Data sources include unstructured linguistic data, video, imagery, speech and text as well as the fused products from ISR sensor systems. The MSTC supports the Human Intelligence (HUMINT), Open Source intelligence (OSINT), SIGINT and All-Source Intelligence (ASINT) aspects of intelligence. There is a focus on identifying, protecting against and countering deception and disinformation.
Identity Intelligence STC
Discovering, understanding and characterising the identity of humans and related entities. This covers physical identity (including facial recognition) and digital identity (online personas), as well as personal identity (attitudes and beliefs) using video, imagery and language (including multi-lingual speech and text). The STC is concerned with assuring and protecting the identities of our own force, revealing those of our adversaries and detecting and exposing attempts at mimicry and deception.
Social Analytics STC
Applies a transdisciplinary approach to understanding and characterising human behaviours and interactions in contested information environments.
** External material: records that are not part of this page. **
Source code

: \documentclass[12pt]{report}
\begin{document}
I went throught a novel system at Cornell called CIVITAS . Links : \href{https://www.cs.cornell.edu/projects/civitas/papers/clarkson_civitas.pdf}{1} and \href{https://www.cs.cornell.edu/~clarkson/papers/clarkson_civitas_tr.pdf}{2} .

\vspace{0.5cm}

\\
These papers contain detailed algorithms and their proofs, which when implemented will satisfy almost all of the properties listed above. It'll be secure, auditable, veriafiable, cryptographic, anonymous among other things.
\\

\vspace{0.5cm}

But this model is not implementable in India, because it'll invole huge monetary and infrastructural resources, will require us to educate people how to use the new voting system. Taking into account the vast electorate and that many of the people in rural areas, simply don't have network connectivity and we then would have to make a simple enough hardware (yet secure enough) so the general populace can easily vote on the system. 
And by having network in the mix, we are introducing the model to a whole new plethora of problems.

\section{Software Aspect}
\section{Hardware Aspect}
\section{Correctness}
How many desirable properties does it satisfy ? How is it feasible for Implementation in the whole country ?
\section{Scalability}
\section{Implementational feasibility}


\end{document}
Develops psychometric, open-source and socio-technical analytic capabilities to detect threats in these environments. Designs interventions to strengthen resilience and counter threats in the information and cyber domain.
Sensemaking STC
Generate resilient situational insights by translating large volumes of uncertain data from disparate sources into concise and compelling findings enabling decision superiority. Automate the assimilation of all-source information to predict behaviours, identify intent and provide explanatory narratives in a readily understood form to enhance human decision making. This requires automated construction of machine-understandable representations of knowledge and uncertainty, continual learning and adaptation of the knowledge representation, human-machine partnerships, visual analytics and methods for explainability and contestability of the findings.